AIM OF THE EXERCISE →
Your answer should consist only of the records, copied exactly, with the images removed.

DATA SHOWN →
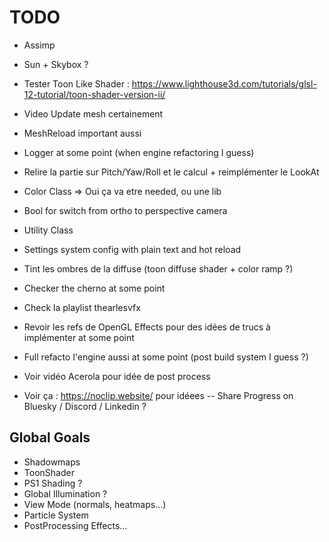 # TODO 

- Assimp
- Sun + Skybox ?
- Tester Toon Like Shader : https://www.lighthouse3d.com/tutorials/glsl-12-tutorial/toon-shader-version-ii/ 
- Video Update mesh certainement 


- MeshReload important aussi
- Logger at some point (when engine refactoring I guess)
- Relire la partie sur Pitch/Yaw/Roll et le calcul + reimplémenter le  LookAt
- Color Class => Oui ça va etre needed, ou une lib 
- Bool for switch from ortho to perspective camera
- Utility Class
- Settings system config with plain text and hot reload
- Tint les ombres de la diffuse (toon diffuse shader + color ramp ?)
- Checker the cherno at some point
- Check la playlist thearlesvfx
- Revoir les refs de OpenGL Effects pour des idées de trucs à implémenter at some point
- Full refacto l'engine aussi at some point (post build system I guess ?)
- Voir vidéo Acerola pour idée de post process
- Voir ça : https://noclip.website/ pour idéees
-- Share Progress on Bluesky / Discord / Linkedin ?



## Global Goals
- Shadowmaps
- ToonShader
- PS1 Shading ?
- Global Illumination ?
- View Mode (normals, heatmaps...)
- Particle System
- PostProcessing Effects...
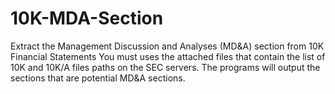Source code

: # 10K-MDA-Section
Extract the Management Discussion and Analyses (MD&A) section from 10K Financial Statements
You must uses the attached files that contain the list of 10K and 10K/A files paths on the SEC servers.  The programs will output the sections that are potential MD&A sections.
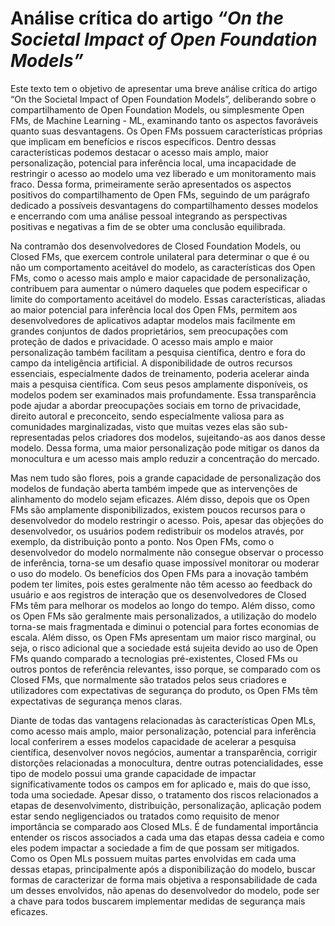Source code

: # Análise crítica do artigo *“On the Societal Impact of Open Foundation Models”*

Este texto tem o objetivo de apresentar uma breve análise crítica do artigo “On the Societal Impact of Open Foundation Models”, deliberando sobre o compartilhamento de Open Foundation Models, ou simplesmente Open FMs, de Machine Learning - ML, examinando tanto os aspectos favoráveis quanto suas desvantagens. Os Open FMs possuem características próprias que implicam em benefícios e riscos específicos. Dentro dessas características podemos destacar o acesso mais amplo, maior personalização, potencial para inferência local, uma incapacidade de restringir o acesso ao modelo uma vez liberado e um monitoramento mais fraco. Dessa forma, primeiramente serão apresentados os aspectos positivos do compartilhamento de Open FMs, seguindo de um parágrafo dedicado a possíveis desvantagens do compartilhamento desses modelos e encerrando com uma análise pessoal integrando as perspectivas positivas e negativas a fim de se obter uma conclusão equilibrada. 
 
Na contramão dos desenvolvedores de Closed Foundation Models, ou Closed FMs, que exercem controle unilateral para determinar o que é ou não um comportamento aceitável do modelo, as características dos Open FMs, como o acesso mais amplo e maior capacidade de personalização, contribuem para aumentar o número daqueles que podem especificar o limite do comportamento aceitável do modelo. Essas características, aliadas ao maior potencial para inferência local dos Open FMs, permitem aos desenvolvedores de aplicativos adaptar modelos mais facilmente em grandes conjuntos de dados proprietários, sem preocupações com proteção de dados e privacidade.  O acesso mais amplo e maior personalização também facilitam a pesquisa científica, dentro e fora do campo da inteligência artificial. A disponibilidade de outros recursos essenciais, especialmente dados de treinamento, poderia acelerar ainda mais a pesquisa científica. Com seus pesos amplamente disponíveis, os modelos podem ser examinados mais profundamente. Essa transparência pode ajudar a abordar preocupações sociais em torno de privacidade, direito autoral e preconceito, sendo especialmente valiosa para as comunidades marginalizadas, visto que muitas vezes elas são sub-representadas pelos criadores dos modelos, sujeitando-as aos danos desse modelo. Dessa forma, uma maior personalização pode mitigar os danos da monocultura e um acesso mais amplo reduzir a concentração do mercado. 
 
Mas nem tudo são flores, pois a grande capacidade de personalização dos modelos de fundação aberta também impede que as intervenções de alinhamento do modelo sejam eficazes. Além disso, depois que os Open FMs são amplamente disponibilizados, existem poucos recursos para o desenvolvedor do modelo restringir o acesso. Pois, apesar das objeções do desenvolvedor, os usuários podem redistribuir os modelos através, por exemplo, da distribuição ponto a ponto. Nos Open FMs, como o desenvolvedor do modelo normalmente não consegue observar o processo de inferência, torna-se um desafio quase impossível monitorar ou moderar o uso do modelo. Os benefícios dos Open FMs para a inovação também podem ter limites, pois estes geralmente não têm acesso ao feedback do usuário e aos registros de interação que os desenvolvedores de Closed FMs têm para melhorar os modelos ao longo do tempo. Além disso, como os Open FMs são geralmente mais personalizados, a utilização do modelo torna-se mais fragmentada e diminui o potencial para fortes economias de escala. Além disso, os Open FMs apresentam um maior risco marginal, ou seja, o risco adicional que a sociedade está sujeita devido ao uso de Open FMs quando comparado a tecnologias pré-existentes, Closed FMs ou outros pontos de referência relevantes, isso porque, se comparado com os Closed FMs, que normalmente são tratados pelos seus criadores e utilizadores com expectativas de segurança do produto, os Open FMs têm expectativas de segurança menos claras. 

Diante de todas das vantagens relacionadas às características Open MLs, como acesso mais amplo, maior personalização, potencial para inferência local conferirem a esses modelos capacidade de acelerar a pesquisa científica, desenvolver novos negócios, aumentar a  transparência, corrigir distorções relacionadas a monocultura, dentre outras potencialidades, esse tipo de modelo possui uma grande capacidade de impactar significativamente todos os campos em for aplicado e, mais do que isso, toda uma sociedade. Apesar disso, o tratamento dos riscos relacionados a etapas de desenvolvimento, distribuição, personalização, aplicação podem estar sendo negligenciados ou tratados como requisito de menor importância se comparado aos Closed MLs. É de fundamental importância entender os riscos associados a cada uma das etapas dessa cadeia e como eles podem impactar a sociedade a fim de que possam ser mitigados. Como os Open MLs possuem muitas partes envolvidas em cada uma dessas etapas, principalmente após a disponibilização do modelo, buscar formas de caracterizar de forma mais objetiva a responsabilidade de cada um desses envolvidos, não apenas do desenvolvedor do modelo, pode ser a chave para todos buscarem implementar medidas de segurança mais eficazes.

ANSWER FOR THE TASK →
 # TODO 

- Assimp
- Sun + Skybox ?
- Tester Toon Like Shader : https://www.lighthouse3d.com/tutorials/glsl-12-tutorial/toon-shader-version-ii/ 
- Video Update mesh certainement 


- MeshReload important aussi
- Logger at some point (when engine refactoring I guess)
- Relire la partie sur Pitch/Yaw/Roll et le calcul + reimplémenter le  LookAt
- Color Class => Oui ça va etre needed, ou une lib 
- Bool for switch from ortho to perspective camera
- Utility Class
- Settings system config with plain text and hot reload
- Tint les ombres de la diffuse (toon diffuse shader + color ramp ?)
- Checker the cherno at some point
- Check la playlist thearlesvfx
- Revoir les refs de OpenGL Effects pour des idées de trucs à implémenter at some point
- Full refacto l'engine aussi at some point (post build system I guess ?)
- Voir vidéo Acerola pour idée de post process
- Voir ça : https://noclip.website/ pour idéees
-- Share Progress on Bluesky / Discord / Linkedin ?



## Global Goals
- Shadowmaps
- ToonShader
- PS1 Shading ?
- Global Illumination ?
- View Mode (normals, heatmaps...)
- Particle System
- PostProcessing Effects...
Source code

: # 10K-MDA-Section
Extract the Management Discussion and Analyses (MD&A) section from 10K Financial Statements
You must uses the attached files that contain the list of 10K and 10K/A files paths on the SEC servers.  The programs will output the sections that are potential MD&A sections.
Source code

: # Análise crítica do artigo *“On the Societal Impact of Open Foundation Models”*

Este texto tem o objetivo de apresentar uma breve análise crítica do artigo “On the Societal Impact of Open Foundation Models”, deliberando sobre o compartilhamento de Open Foundation Models, ou simplesmente Open FMs, de Machine Learning - ML, examinando tanto os aspectos favoráveis quanto suas desvantagens. Os Open FMs possuem características próprias que implicam em benefícios e riscos específicos. Dentro dessas características podemos destacar o acesso mais amplo, maior personalização, potencial para inferência local, uma incapacidade de restringir o acesso ao modelo uma vez liberado e um monitoramento mais fraco. Dessa forma, primeiramente serão apresentados os aspectos positivos do compartilhamento de Open FMs, seguindo de um parágrafo dedicado a possíveis desvantagens do compartilhamento desses modelos e encerrando com uma análise pessoal integrando as perspectivas positivas e negativas a fim de se obter uma conclusão equilibrada. 
 
Na contramão dos desenvolvedores de Closed Foundation Models, ou Closed FMs, que exercem controle unilateral para determinar o que é ou não um comportamento aceitável do modelo, as características dos Open FMs, como o acesso mais amplo e maior capacidade de personalização, contribuem para aumentar o número daqueles que podem especificar o limite do comportamento aceitável do modelo. Essas características, aliadas ao maior potencial para inferência local dos Open FMs, permitem aos desenvolvedores de aplicativos adaptar modelos mais facilmente em grandes conjuntos de dados proprietários, sem preocupações com proteção de dados e privacidade.  O acesso mais amplo e maior personalização também facilitam a pesquisa científica, dentro e fora do campo da inteligência artificial. A disponibilidade de outros recursos essenciais, especialmente dados de treinamento, poderia acelerar ainda mais a pesquisa científica. Com seus pesos amplamente disponíveis, os modelos podem ser examinados mais profundamente. Essa transparência pode ajudar a abordar preocupações sociais em torno de privacidade, direito autoral e preconceito, sendo especialmente valiosa para as comunidades marginalizadas, visto que muitas vezes elas são sub-representadas pelos criadores dos modelos, sujeitando-as aos danos desse modelo. Dessa forma, uma maior personalização pode mitigar os danos da monocultura e um acesso mais amplo reduzir a concentração do mercado. 
 
Mas nem tudo são flores, pois a grande capacidade de personalização dos modelos de fundação aberta também impede que as intervenções de alinhamento do modelo sejam eficazes. Além disso, depois que os Open FMs são amplamente disponibilizados, existem poucos recursos para o desenvolvedor do modelo restringir o acesso. Pois, apesar das objeções do desenvolvedor, os usuários podem redistribuir os modelos através, por exemplo, da distribuição ponto a ponto. Nos Open FMs, como o desenvolvedor do modelo normalmente não consegue observar o processo de inferência, torna-se um desafio quase impossível monitorar ou moderar o uso do modelo. Os benefícios dos Open FMs para a inovação também podem ter limites, pois estes geralmente não têm acesso ao feedback do usuário e aos registros de interação que os desenvolvedores de Closed FMs têm para melhorar os modelos ao longo do tempo. Além disso, como os Open FMs são geralmente mais personalizados, a utilização do modelo torna-se mais fragmentada e diminui o potencial para fortes economias de escala. Além disso, os Open FMs apresentam um maior risco marginal, ou seja, o risco adicional que a sociedade está sujeita devido ao uso de Open FMs quando comparado a tecnologias pré-existentes, Closed FMs ou outros pontos de referência relevantes, isso porque, se comparado com os Closed FMs, que normalmente são tratados pelos seus criadores e utilizadores com expectativas de segurança do produto, os Open FMs têm expectativas de segurança menos claras. 

Diante de todas das vantagens relacionadas às características Open MLs, como acesso mais amplo, maior personalização, potencial para inferência local conferirem a esses modelos capacidade de acelerar a pesquisa científica, desenvolver novos negócios, aumentar a  transparência, corrigir distorções relacionadas a monocultura, dentre outras potencialidades, esse tipo de modelo possui uma grande capacidade de impactar significativamente todos os campos em for aplicado e, mais do que isso, toda uma sociedade. Apesar disso, o tratamento dos riscos relacionados a etapas de desenvolvimento, distribuição, personalização, aplicação podem estar sendo negligenciados ou tratados como requisito de menor importância se comparado aos Closed MLs. É de fundamental importância entender os riscos associados a cada uma das etapas dessa cadeia e como eles podem impactar a sociedade a fim de que possam ser mitigados. Como os Open MLs possuem muitas partes envolvidas em cada uma dessas etapas, principalmente após a disponibilização do modelo, buscar formas de caracterizar de forma mais objetiva a responsabilidade de cada um desses envolvidos, não apenas do desenvolvedor do modelo, pode ser a chave para todos buscarem implementar medidas de segurança mais eficazes.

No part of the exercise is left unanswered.